RECORDS FOR THE EXERCISE: Begin

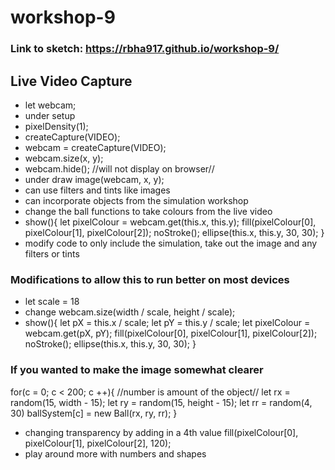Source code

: # workshop-9

### Link to sketch: https://rbha917.github.io/workshop-9/ 

## Live Video Capture
- let webcam;
- under setup
- pixelDensity(1);
- createCapture(VIDEO);
- webcam = createCapture(VIDEO);
- webcam.size(x, y); 
- webcam.hide(); //will not display on browser//
- under draw
image(webcam, x, y);
- can use filters and tints like images
- can incorporate objects from the simulation workshop
- change the ball functions to take colours from the live video
- show(){
		let pixelColour = webcam.get(this.x, this.y);
		fill(pixelColour[0], pixelColour[1], pixelColour[2]);
		noStroke();
		ellipse(this.x, this.y, 30, 30);
	}
- modify code to only include the simulation, take out the image and any filters or tints
### Modifications to allow this to run better on most devices
- let scale = 18
- change webcam.size(width / scale, height / scale);
- show(){
		let pX = this.x / scale;
		let pY = this.y / scale;
		let pixelColour = webcam.get(pX, pY);
		fill(pixelColour[0], pixelColour[1], pixelColour[2]);
		noStroke();
		ellipse(this.x, this.y, 30, 30);
	}
### If you wanted to make the image somewhat clearer
for(c = 0; c < 200; c ++){ //number is amount of the object//
	let rx = random(15, width - 15);
	let ry = random(15, height - 15);
	let rr = random(4, 30)
	ballSystem[c] = new Ball(rx, ry, rr);
}
- changing transparency by adding in a 4th value
fill(pixelColour[0], pixelColour[1], pixelColour[2], 120);
- play around more with numbers and shapes
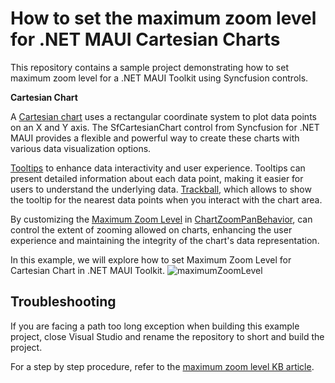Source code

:# How to set the maximum zoom level for .NET MAUI Cartesian Charts

This repository contains a sample project demonstrating how to set maximum zoom level for a .NET MAUI Toolkit using Syncfusion controls. 

**Cartesian Chart**

A [Cartesian chart](https://www.syncfusion.com/maui-controls/maui-cartesian-charts) uses a rectangular coordinate system to plot data points on an X and Y axis. The SfCartesianChart control from Syncfusion for .NET MAUI provides a flexible and powerful way to create these charts with various data visualization options. 

[Tooltips](https://help.syncfusion.com/maui-toolkit/cartesian-charts/tooltip) to enhance data interactivity and user experience. Tooltips can present detailed information about each data point, making it easier for users to understand the underlying data. [Trackball](https://help.syncfusion.com/maui-toolkit/cartesian-charts/trackball), which allows to show the tooltip for the nearest data points when you interact with the chart area.

By customizing the [Maximum Zoom Level](https://help.syncfusion.com/maui-toolkit/cartesian-charts/zooming-and-panning#maximum-zoom-level) in [ChartZoomPanBehavior](https://help.syncfusion.com/cr/maui-toolkit/Syncfusion.Maui.Toolkit.Charts.ChartZoomPanBehavior.html), can control the extent of zooming allowed on charts, enhancing the user experience and maintaining the integrity of the chart's data representation.

In this example, we will explore how to set Maximum Zoom Level for Cartesian Chart in .NET MAUI Toolkit.
 ![maximumZoomLevel](https://github.com/user-attachments/assets/1b79db92-99cd-4574-9b8f-bd7bd07168a2)


## Troubleshooting

If you are facing a path too long exception when building this example project, close Visual Studio and rename the repository to short and build the project.

For a step by step procedure, refer to the [maximum zoom level KB article](https://support.syncfusion.com/kb/article/19732/how-to-set-the-maximum-zoom-level-for-cartesian-chart-in-net-maui-toolkit).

RECORDS FOR THE EXERCISE: End

WORK ORDER -
Keep only those lines of the records that hold "from", and return them.

RESULT FOR THIS EXERCISE -
- can incorporate objects from the simulation workshop
- change the ball functions to take colours from the live video
A [Cartesian chart](https://www.syncfusion.com/maui-controls/maui-cartesian-charts) uses a rectangular coordinate system to plot data points on an X and Y axis. The SfCartesianChart control from Syncfusion for .NET MAUI provides a flexible and powerful way to create these charts with various data visualization options. 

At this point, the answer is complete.